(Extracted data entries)

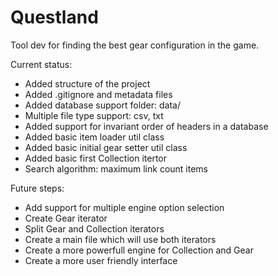 # Questland
Tool dev for finding the best gear configuration in the game.

Current status:
- Added structure of the project
- Added .gitignore and metadata files
- Added database support folder: data/
- Multiple file type support: csv, txt
- Added support for invariant order of headers in a database
- Added basic item loader util class
- Added basic initial gear setter util class
- Added basic first Collection itertor
- Search algorithm: maximum link count items

Future steps:
- Add support for multiple engine option selection 
- Create Gear iterator
- Split Gear and Collection iterators
- Create a main file which will use both iterators
- Create a more powerfull engine for Collection and Gear
- Create a more user friendly interface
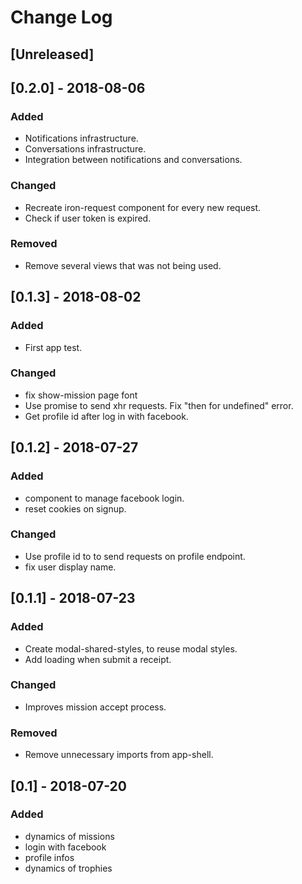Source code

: # Change Log

## [Unreleased]

## [0.2.0] - 2018-08-06
### Added
- Notifications infrastructure.
- Conversations infrastructure.
- Integration between notifications and conversations.
### Changed
- Recreate iron-request component for every new request.
- Check if user token is expired.
### Removed
- Remove several views that was not being used.

## [0.1.3] - 2018-08-02
### Added
- First app test.
### Changed
- fix show-mission page font
- Use promise to send xhr requests. Fix "then for undefined" error.
- Get profile id after log in with facebook.

## [0.1.2] - 2018-07-27
### Added
- component to manage facebook login.
- reset cookies on signup.
### Changed
- Use profile id to to send requests on profile endpoint.
- fix user display name.

## [0.1.1] - 2018-07-23
### Added
- Create modal-shared-styles, to reuse modal styles.
- Add loading when submit a receipt.
### Changed
- Improves mission accept process.
### Removed
- Remove unnecessary imports from app-shell.

## [0.1] - 2018-07-20
### Added
- dynamics of missions
- login with facebook
- profile infos
- dynamics of trophies
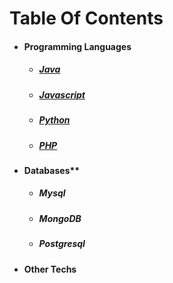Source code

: 
# Table Of Contents

 - #### Programming Languages    
   - ##### [Java](https://srimuthurajesh.github.io/Tech-Notes/Java/)    
   - ##### [Javascript](https://srimuthurajesh.github.io/Tech-Notes/Java%20script/)  
   - ##### [Python](https://srimuthurajesh.github.io/Tech-Notes/Python/)  
   - ##### [PHP](https://srimuthurajesh.github.io/Tech-Notes/PHP/)  
- #### Databases**    
  - ##### Mysql  
  - ##### MongoDB  
  - ##### Postgresql    
- #### Other Techs  
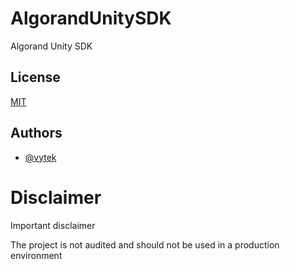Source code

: # AlgorandUnitySDK
 Algorand Unity SDK

## License

[MIT](https://choosealicense.com/licenses/mit/)

  
## Authors

- [@vytek](https://www.github.com/Vytek)

# Disclaimer
Important disclaimer

The project is not audited and should not be used in a production environment

  
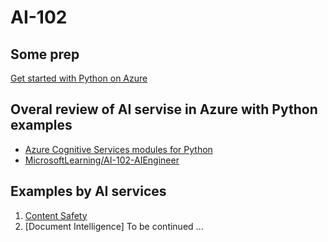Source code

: # AI-102

## Some prep
[Get started with Python on Azure](https://learn.microsoft.com/en-us/azure/developer/python/get-started?view=azure-python)

## Overal review of AI servise in Azure with Python examples
- [Azure Cognitive Services modules for Python](https://learn.microsoft.com/en-us/python/api/overview/azure/cognitive-services?view=azure-python)
- [MicrosoftLearning/AI-102-AIEngineer](https://github.com/MicrosoftLearning/AI-102-AIEngineer/tree/master)

## Examples by AI services
  1. [Content Safety](https://learn.microsoft.com/en-us/python/api/overview/azure/ai-contentsafety-readme?view=azure-python)
  2. [Document Intelligence]
To be continued ...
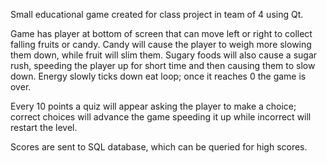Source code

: Small educational game created for class project in team of 4 using Qt. 

Game has player at bottom of screen that can move left or right to collect falling fruits or candy. Candy will cause the player to weigh more slowing them down, while fruit will slim them. Sugary foods will also cause a sugar rush, speeding the player up for short time and then causing them to slow down. Energy slowly ticks down eat loop; once it reaches 0 the game is over.

Every 10 points a quiz will appear asking the player to make a choice; correct choices will advance the game speeding it up while incorrect will restart the level.

Scores are sent to SQL database, which can be queried for high scores.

▶ **HOW TO COMPLETE THIS TASK**
All lines from the one containing "To be continued ..." through the end of the data are to be restated exactly, with nothing else and without the pictures.

▶ **YOUR SOLUTION**
To be continued ...
Source code

: Small educational game created for class project in team of 4 using Qt. 

Game has player at bottom of screen that can move left or right to collect falling fruits or candy. Candy will cause the player to weigh more slowing them down, while fruit will slim them. Sugary foods will also cause a sugar rush, speeding the player up for short time and then causing them to slow down. Energy slowly ticks down eat loop; once it reaches 0 the game is over.

Every 10 points a quiz will appear asking the player to make a choice; correct choices will advance the game speeding it up while incorrect will restart the level.

Scores are sent to SQL database, which can be queried for high scores.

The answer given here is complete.